Aber placed two billboards in Hillsboro that show people who have died from fentanyl. The organization has created and distributed banners, yard signs, flyers, and postcards around a number of communities.

The organization has posted 10 billboards in the San Bernardino, California area.

“The reason they targeted that area is because of Snapchat because a lot of these drugs are coming from there, and this crap is coming right to your house that your 12 or 13-year-old could get,” Aber said.

Twenty Billboards have also been placed by the group in Kentucky, along with one in Napoleon, Ohio. Three more are planned in Pennsylvania.

Aber’s wife, Tonya, started the non-profit after her daughter, Jessica Lynch, died from fentanyl on May 22, 2020. Lynch was prescribed oxycodone after fracturing her hip in a car accident. After the prescription ran out, she began using heroin and then methamphetamine. She was killed from methamphetamine laced with fentanyl.

Adrienne Sauter, Amanda Curtis, Marla Ayres and Kacey Johnson, who work in the organization with Tonya, have all lost family members to fentanyl. Sauter and Curtis lost their sons, Ayers lost her daughter and Johnson lost her sister.

Tonya Aber traveled to Washington D.C. this week to speak about the fentanyl epidemic with representatives from the DEA along with about 40 other drug-prevention organizations.

Currently, according to the CDC, fentanyl is the leading cause of death for adults ages 18 to 45 in the United States. In the year ending in April 2021, fentanyl claimed the lives of 40,010 Americans in that age range. The number is more than car accidents (22,442), suicides (21,678), COVID-related deaths (21,335) and cancer (17,114).

As a synthetic drug, fentanyl is cheaper to produce than drugs like heroin, which require cultivation, and because of its potency, people require far less of it to get high. In the years since 2015, drug dealers have used fentanyl as a cheap way to cut their drugs and increase profits.

Vaughn Aber said Lynch’s death was listed as an accidental overdose on her death certificate, and he disagrees with the classification.

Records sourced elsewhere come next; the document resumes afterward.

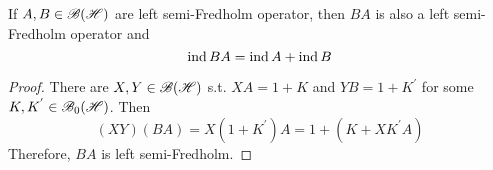 \begin{thm}
	If $A,B \in \mathscr{B(H)}$ are left semi-Fredholm operator, then $BA$ is also a left semi-Fredholm operator and
	\begin{equation*}
		\operatorname{ind}{BA} = \operatorname{ind}{A} + \operatorname{ind}{B}
	\end{equation*}
\end{thm}
\begin{proof}
	There are $X,Y \in \mathscr{B(H)}$ s.t. $XA = 1+K$ and $YB=1+K^{'}$ for some $K,K^{'} \in \mathscr{B}_{0}\mathscr{(H)}$. Then 
	\begin{equation*}
		(XY)(BA) = X(1+K^{'})A = 1 + (K+XK^{'}A)
	\end{equation*}
	Therefore, $BA$ is left semi-Fredholm.
\end{proof}











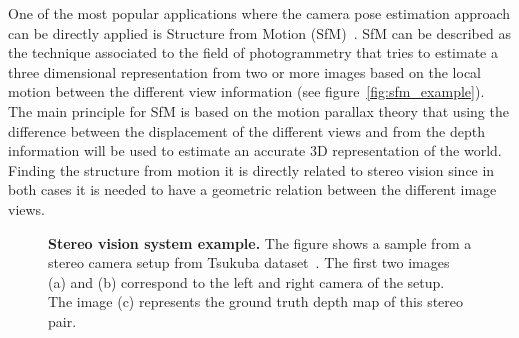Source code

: One of the most popular applications where the camera pose estimation approach can be directly applied is Structure from Motion (SfM)~\cite{ullman1979}. SfM can be described as the technique associated to the field of photogrammetry that tries to estimate a three dimensional representation from two or more images based on the local motion between the different view information (see figure~\ref{fig:sfm_example}). The main principle for SfM is based on the motion parallax theory that using the difference between the displacement of the different views and from the depth information will be used to estimate an accurate 3D representation of the world. Finding the structure from motion it is directly related to stereo vision since in both cases it is needed to have a geometric relation between the different image views.

\begin{figure}
    \centering
    \caption[Stereo vision system example]{\textbf{Stereo vision system example.} The figure shows a sample from a stereo camera setup from Tsukuba dataset~\cite{PerisMMOF12}. The first two images (a) and (b) correspond to the left and right camera of the setup. The image (c) represents the ground truth depth map of this stereo pair.}
    \label{fig:stereo_example}
\end{figure}

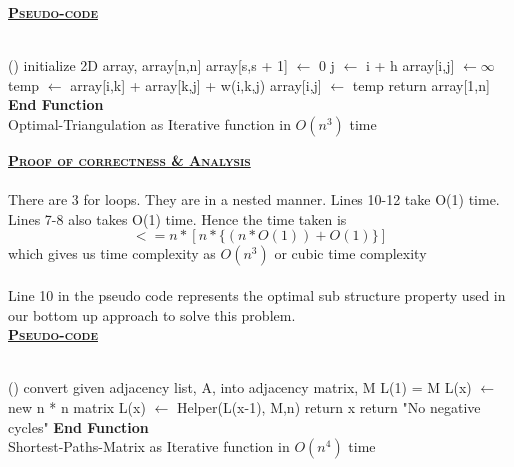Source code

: \documentclass[a4 paper]{article}
\begin{document}
\newpage
{}
\textbf{\underline{\textsc{Pseudo-code}}}\\\\
\begin{algorithm}[H]
\SetAlgoLined
{}
%
\Fn(){\FRecurs}
{
    initialize 2D array, array[n,n]\;
    {
        array[s,s + 1] $\leftarrow$ 0\;
    }
    {   
        {
            j $\leftarrow$ i + h\;
            array[i,j] $\leftarrow \infty$\;
            {
                temp $\leftarrow$ array[i,k] + array[k,j] + w(i,k,j)\;
                {
                     array[i,j] $\leftarrow$ temp\;
                }
            }
        }
    }
    return array[1,n]\;
}
\textbf{End Function}\\
\caption{Optimal-Triangulation as Iterative function in $O(n^{3})$ time}
\end{algorithm}
\vspace{4mm}
\textbf{\underline{\textsc{Proof of correctness \& Analysis}}}\\\\
There are 3 for loops. They are in a nested manner. Lines 10-12 take O(1) time. Lines 7-8 also takes O(1) time. Hence the time taken is $$<= n*[n*\{(n*O(1))+O(1)\}]$$which gives us time complexity as $O(n^{3})$ or cubic time complexity\\\\
Line 10 in the pseudo code represents the optimal sub structure property used in our bottom up approach to solve this problem.\\
\newpage
{}
\textbf{\underline{\textsc{Pseudo-code}}}\\\\
\begin{algorithm}[H]
\SetAlgoLined
{}
%
\Fn(){\FRecurs}
{
    convert given adjacency list, A, into adjacency matrix, M\;
    L(1) = M\;
    {   
        L(x) $\leftarrow$ new n * n matrix\;
        L(x) $\leftarrow$ Helper(L(x-1), M,n)
        {
            return x 
        }
    }
    return "No negative cycles"\;
}
\textbf{End Function}\\
\caption{Shortest-Paths-Matrix as Iterative function in $O(n^{4})$ time}
\end{algorithm}
\end{document}
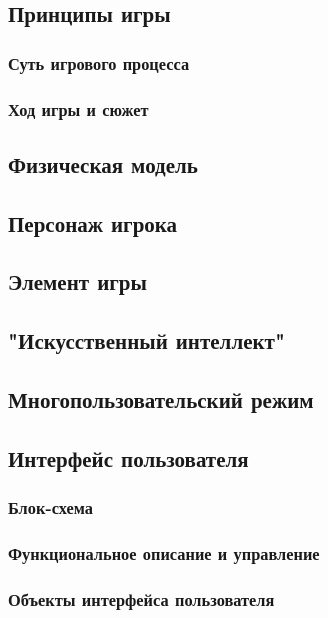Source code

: \documentclass{article}
\begin{document}
\subsection{Принципы игры}

\subsubsection{Суть игрового процесса}
\subsubsection{Ход игры и сюжет}

\subsection{Физическая модель}

\subsection{Персонаж игрока}

\subsection{Элемент игры}

\subsection{"Искусственный интеллект"}

\subsection{Многопользовательский режим}

\subsection{Интерфейс пользователя}

\subsubsection{Блок-схема}
\subsubsection{Функциональное описание и управление}
\subsubsection{Объекты интерфейса пользователя}
\end{document}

“She had enough fentanyl to kill six people when she was wanting meth, so it should be at least classified as a poisoning or homicide,” he said.

Vaughn Aber said he wants his message to reach as many people as possible.

“These other people know people, and that’s what it’s all about,” he said. “You know somebody and they know somebody, so the more people we know, the more we are able to spread this around.”

Donations to 4 Them We Fight can be made through 4themwefight.org or by calling Kacey Johnson at 804-832-8469.

Reach John Hackley at 937-402-2571.

4 Them We Fight posts billboards across county

By John Hackley

[email protected]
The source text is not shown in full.